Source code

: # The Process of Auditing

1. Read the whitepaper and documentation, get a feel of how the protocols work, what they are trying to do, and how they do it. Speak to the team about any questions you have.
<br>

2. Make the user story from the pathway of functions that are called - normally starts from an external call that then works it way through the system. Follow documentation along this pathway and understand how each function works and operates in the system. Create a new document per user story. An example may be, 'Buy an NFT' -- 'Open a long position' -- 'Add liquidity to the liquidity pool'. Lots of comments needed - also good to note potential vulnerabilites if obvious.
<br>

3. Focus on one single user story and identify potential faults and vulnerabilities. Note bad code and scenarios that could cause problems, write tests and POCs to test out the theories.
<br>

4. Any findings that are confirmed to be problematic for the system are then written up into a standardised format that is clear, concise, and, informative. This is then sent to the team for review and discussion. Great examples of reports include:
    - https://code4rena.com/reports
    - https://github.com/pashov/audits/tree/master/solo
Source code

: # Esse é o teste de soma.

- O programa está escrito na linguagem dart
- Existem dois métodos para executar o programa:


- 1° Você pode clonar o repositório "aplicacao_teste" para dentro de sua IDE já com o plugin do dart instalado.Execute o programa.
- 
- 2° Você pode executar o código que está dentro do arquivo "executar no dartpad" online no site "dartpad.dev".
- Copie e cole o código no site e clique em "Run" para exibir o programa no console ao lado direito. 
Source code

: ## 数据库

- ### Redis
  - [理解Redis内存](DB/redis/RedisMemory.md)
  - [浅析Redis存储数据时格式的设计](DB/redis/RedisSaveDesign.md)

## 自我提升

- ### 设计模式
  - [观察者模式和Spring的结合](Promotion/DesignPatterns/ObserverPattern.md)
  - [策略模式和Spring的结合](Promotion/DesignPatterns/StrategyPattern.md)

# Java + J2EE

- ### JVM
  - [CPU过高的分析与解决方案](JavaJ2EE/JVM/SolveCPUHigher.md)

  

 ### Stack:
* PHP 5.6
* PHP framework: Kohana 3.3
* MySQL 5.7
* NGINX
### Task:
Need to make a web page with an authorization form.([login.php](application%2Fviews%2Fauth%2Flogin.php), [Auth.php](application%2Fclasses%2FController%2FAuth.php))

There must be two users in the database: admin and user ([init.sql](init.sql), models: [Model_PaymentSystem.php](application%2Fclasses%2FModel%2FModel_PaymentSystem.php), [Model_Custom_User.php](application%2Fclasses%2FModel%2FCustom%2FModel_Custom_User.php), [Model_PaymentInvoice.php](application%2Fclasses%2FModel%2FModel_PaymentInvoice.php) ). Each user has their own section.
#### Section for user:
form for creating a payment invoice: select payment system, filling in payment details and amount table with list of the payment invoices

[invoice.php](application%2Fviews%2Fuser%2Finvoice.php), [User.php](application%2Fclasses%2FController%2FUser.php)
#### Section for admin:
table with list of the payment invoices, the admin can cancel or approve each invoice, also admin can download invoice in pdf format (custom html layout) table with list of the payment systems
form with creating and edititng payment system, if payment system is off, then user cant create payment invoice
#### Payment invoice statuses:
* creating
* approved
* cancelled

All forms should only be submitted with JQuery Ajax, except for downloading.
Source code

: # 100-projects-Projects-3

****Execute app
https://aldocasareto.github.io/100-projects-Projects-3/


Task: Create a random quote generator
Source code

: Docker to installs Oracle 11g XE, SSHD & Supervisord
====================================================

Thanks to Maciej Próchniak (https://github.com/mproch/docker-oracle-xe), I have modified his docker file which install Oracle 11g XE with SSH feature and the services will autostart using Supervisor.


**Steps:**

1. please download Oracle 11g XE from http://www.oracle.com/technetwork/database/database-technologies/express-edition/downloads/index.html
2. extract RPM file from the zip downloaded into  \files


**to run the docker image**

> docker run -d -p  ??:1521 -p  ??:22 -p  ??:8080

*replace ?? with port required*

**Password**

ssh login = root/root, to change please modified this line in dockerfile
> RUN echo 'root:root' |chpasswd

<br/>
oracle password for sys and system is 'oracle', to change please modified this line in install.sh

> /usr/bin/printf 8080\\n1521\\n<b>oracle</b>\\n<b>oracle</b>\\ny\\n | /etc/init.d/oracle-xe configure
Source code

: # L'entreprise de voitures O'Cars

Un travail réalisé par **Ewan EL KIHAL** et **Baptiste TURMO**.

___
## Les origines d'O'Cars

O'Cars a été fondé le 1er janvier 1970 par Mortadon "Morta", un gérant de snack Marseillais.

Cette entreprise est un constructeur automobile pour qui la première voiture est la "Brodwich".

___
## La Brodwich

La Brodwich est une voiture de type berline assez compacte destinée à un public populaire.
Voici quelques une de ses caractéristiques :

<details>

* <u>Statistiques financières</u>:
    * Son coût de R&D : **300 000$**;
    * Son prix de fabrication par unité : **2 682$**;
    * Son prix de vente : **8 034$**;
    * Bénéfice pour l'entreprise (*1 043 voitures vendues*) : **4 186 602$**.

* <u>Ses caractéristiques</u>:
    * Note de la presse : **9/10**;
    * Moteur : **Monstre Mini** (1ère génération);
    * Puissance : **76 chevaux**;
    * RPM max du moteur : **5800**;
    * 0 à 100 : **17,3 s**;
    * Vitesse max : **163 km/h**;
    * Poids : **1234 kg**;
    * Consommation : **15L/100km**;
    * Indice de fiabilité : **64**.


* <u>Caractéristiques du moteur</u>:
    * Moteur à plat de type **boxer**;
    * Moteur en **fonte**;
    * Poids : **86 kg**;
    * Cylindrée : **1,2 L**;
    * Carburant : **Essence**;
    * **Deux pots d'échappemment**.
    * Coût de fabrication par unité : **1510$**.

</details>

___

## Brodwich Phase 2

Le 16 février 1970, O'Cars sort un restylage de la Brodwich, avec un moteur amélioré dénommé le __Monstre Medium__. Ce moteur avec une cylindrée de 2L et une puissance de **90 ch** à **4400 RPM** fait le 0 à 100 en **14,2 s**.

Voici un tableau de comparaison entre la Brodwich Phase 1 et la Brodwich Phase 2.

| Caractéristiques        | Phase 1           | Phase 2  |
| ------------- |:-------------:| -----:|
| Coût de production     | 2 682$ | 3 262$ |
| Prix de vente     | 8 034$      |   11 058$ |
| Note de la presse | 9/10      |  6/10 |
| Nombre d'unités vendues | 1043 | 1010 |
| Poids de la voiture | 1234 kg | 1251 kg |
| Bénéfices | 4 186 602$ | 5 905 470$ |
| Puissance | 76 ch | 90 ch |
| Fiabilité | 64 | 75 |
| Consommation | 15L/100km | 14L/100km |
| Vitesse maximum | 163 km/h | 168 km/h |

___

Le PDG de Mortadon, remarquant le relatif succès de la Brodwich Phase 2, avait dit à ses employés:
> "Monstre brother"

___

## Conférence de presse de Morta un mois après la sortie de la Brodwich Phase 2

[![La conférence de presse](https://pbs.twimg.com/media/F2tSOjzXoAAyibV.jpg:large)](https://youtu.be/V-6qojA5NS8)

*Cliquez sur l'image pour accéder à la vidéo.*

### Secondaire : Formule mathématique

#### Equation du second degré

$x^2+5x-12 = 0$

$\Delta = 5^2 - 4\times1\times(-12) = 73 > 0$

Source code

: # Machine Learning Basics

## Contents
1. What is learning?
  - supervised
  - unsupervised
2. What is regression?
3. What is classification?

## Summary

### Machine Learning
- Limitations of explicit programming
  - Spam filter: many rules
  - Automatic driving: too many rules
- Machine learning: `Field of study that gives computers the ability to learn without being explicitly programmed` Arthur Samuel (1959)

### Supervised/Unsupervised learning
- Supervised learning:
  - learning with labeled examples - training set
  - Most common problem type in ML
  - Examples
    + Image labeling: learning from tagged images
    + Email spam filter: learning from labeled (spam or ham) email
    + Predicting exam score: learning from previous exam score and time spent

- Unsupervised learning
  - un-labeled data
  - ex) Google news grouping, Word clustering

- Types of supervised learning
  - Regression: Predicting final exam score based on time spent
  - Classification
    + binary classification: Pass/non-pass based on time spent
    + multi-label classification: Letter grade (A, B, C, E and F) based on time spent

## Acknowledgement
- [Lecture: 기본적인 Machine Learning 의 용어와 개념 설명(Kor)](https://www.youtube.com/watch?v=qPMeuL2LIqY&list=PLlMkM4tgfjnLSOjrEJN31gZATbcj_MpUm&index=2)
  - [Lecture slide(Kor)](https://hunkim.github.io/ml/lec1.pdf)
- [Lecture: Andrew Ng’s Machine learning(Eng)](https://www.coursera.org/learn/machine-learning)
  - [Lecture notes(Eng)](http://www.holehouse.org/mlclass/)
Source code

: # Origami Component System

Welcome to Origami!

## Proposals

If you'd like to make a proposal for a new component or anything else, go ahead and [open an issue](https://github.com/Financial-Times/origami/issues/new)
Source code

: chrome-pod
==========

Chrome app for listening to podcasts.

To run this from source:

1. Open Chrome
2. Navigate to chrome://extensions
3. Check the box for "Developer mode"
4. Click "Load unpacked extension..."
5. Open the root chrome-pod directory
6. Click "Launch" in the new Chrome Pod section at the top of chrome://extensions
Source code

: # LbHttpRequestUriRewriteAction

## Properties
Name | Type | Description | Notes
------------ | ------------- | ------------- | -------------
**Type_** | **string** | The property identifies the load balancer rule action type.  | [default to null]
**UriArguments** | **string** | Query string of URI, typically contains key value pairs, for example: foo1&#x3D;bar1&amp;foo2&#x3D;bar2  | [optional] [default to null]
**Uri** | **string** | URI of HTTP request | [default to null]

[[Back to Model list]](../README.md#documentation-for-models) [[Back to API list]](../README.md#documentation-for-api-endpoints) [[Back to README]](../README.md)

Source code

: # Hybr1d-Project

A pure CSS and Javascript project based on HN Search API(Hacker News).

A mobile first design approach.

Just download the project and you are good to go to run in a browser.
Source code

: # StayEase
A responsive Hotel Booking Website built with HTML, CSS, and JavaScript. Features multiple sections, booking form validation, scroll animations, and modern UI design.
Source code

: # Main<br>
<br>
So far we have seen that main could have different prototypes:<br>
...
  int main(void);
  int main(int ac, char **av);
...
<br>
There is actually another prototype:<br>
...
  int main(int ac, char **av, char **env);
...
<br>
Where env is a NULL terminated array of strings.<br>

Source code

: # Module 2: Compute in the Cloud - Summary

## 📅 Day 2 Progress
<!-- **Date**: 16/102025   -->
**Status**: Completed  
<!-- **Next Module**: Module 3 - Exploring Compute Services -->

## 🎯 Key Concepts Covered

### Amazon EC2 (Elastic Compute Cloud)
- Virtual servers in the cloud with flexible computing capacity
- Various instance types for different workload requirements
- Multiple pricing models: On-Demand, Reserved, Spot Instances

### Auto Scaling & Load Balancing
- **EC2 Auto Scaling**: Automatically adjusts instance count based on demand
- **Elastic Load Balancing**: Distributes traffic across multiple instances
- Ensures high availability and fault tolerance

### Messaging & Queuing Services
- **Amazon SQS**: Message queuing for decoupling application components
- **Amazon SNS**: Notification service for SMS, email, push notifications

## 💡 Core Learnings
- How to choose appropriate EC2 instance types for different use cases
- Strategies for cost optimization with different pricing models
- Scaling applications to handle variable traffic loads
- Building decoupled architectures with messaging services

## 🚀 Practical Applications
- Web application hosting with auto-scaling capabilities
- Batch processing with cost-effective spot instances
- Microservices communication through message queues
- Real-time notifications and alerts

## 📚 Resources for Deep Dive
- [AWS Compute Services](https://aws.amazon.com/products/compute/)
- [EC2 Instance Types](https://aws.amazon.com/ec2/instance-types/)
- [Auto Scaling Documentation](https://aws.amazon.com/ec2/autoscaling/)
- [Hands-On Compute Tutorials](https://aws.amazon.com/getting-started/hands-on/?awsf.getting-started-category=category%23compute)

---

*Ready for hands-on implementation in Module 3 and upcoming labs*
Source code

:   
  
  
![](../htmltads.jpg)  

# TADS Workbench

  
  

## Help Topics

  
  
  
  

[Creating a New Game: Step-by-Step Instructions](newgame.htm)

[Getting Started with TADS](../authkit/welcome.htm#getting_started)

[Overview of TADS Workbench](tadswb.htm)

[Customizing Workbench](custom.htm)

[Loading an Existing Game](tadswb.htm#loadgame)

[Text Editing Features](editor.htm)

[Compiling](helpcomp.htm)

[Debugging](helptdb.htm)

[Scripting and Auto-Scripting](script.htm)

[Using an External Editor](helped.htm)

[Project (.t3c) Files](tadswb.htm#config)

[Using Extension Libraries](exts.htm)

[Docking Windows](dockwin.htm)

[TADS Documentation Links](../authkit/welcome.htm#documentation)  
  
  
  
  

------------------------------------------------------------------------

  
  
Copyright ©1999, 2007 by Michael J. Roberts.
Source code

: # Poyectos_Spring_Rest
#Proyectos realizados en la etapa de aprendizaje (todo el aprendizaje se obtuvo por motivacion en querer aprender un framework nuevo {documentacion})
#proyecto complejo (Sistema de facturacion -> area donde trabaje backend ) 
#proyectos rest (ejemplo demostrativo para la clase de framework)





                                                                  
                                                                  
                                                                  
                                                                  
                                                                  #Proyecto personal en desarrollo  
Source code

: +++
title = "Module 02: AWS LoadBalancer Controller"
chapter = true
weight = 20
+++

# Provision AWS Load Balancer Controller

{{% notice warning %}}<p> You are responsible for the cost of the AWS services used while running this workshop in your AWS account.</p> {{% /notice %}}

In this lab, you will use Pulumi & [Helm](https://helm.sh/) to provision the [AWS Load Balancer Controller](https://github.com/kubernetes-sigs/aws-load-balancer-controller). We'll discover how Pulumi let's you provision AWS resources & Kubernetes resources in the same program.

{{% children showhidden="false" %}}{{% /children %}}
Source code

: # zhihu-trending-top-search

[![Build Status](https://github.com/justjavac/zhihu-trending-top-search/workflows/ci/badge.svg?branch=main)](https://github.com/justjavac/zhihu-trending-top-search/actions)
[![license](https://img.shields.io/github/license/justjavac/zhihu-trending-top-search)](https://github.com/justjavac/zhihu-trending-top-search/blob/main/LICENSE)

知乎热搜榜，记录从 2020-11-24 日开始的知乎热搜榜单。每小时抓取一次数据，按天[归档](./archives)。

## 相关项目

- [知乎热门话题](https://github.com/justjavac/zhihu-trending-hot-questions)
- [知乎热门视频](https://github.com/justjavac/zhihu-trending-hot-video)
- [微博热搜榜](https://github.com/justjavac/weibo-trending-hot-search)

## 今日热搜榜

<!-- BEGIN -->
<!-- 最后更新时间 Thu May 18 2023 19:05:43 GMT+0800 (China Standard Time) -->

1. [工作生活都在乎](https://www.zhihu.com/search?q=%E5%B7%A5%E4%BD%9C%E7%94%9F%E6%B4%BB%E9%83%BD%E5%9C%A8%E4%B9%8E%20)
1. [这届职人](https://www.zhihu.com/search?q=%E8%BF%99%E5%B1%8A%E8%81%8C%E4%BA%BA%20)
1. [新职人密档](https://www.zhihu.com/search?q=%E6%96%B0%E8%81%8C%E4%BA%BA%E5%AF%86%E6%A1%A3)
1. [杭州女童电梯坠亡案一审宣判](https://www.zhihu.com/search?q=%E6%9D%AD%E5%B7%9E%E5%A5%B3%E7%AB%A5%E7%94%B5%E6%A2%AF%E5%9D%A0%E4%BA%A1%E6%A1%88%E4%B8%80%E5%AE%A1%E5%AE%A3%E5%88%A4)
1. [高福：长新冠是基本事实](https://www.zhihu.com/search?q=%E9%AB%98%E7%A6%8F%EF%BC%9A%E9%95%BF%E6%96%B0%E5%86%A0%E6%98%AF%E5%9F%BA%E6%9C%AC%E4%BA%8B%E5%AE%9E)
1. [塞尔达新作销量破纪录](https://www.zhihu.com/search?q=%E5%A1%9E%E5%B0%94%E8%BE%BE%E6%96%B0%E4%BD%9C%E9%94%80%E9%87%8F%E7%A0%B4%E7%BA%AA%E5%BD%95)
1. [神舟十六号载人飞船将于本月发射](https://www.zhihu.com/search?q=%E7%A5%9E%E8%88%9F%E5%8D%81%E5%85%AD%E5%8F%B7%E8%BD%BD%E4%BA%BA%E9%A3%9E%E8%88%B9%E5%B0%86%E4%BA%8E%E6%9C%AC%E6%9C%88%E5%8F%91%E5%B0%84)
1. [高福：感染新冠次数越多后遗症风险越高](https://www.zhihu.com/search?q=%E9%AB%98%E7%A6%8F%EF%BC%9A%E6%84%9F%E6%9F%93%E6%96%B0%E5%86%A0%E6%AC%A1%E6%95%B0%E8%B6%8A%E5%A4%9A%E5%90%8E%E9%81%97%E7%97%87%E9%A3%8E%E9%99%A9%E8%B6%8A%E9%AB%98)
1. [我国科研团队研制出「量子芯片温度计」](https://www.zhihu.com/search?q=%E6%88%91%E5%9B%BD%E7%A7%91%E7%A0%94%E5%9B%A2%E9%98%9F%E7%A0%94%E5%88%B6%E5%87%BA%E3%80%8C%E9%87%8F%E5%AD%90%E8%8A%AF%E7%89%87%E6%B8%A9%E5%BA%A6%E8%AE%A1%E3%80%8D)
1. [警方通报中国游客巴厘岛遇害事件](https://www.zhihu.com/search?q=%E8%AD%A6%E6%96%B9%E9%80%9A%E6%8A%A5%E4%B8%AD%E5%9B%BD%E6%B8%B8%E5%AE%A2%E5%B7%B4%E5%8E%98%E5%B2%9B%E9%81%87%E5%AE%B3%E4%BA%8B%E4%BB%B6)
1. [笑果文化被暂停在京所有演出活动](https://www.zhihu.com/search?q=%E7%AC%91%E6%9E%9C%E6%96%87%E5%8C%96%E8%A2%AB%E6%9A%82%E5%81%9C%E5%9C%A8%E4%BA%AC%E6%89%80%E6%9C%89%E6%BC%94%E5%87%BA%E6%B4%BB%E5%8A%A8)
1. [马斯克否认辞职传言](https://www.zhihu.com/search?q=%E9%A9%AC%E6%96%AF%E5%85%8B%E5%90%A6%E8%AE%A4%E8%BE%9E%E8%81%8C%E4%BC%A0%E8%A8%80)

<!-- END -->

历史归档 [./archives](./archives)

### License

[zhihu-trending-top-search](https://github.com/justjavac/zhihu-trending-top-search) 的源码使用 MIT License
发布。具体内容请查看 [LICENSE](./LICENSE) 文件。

• **TASK STATEMENT**:
Using the entries above, give again exactly the lines from the line holding "- [知乎热门话题](htt" through the line holding "1. [新职人密档](htt". Include both end lines and nothing else.

• **ANSWER SECTION**:
- [知乎热门话题](https://github.com/justjavac/zhihu-trending-hot-questions)
- [知乎热门视频](https://github.com/justjavac/zhihu-trending-hot-video)
- [微博热搜榜](https://github.com/justjavac/weibo-trending-hot-search)

## 今日热搜榜

<!-- BEGIN -->
<!-- 最后更新时间 Thu May 18 2023 19:05:43 GMT+0800 (China Standard Time) -->

1. [工作生活都在乎](https://www.zhihu.com/search?q=%E5%B7%A5%E4%BD%9C%E7%94%9F%E6%B4%BB%E9%83%BD%E5%9C%A8%E4%B9%8E%20)
1. [这届职人](https://www.zhihu.com/search?q=%E8%BF%99%E5%B1%8A%E8%81%8C%E4%BA%BA%20)
1. [新职人密档](https://www.zhihu.com/search?q=%E6%96%B0%E8%81%8C%E4%BA%BA%E5%AF%86%E6%A1%A3)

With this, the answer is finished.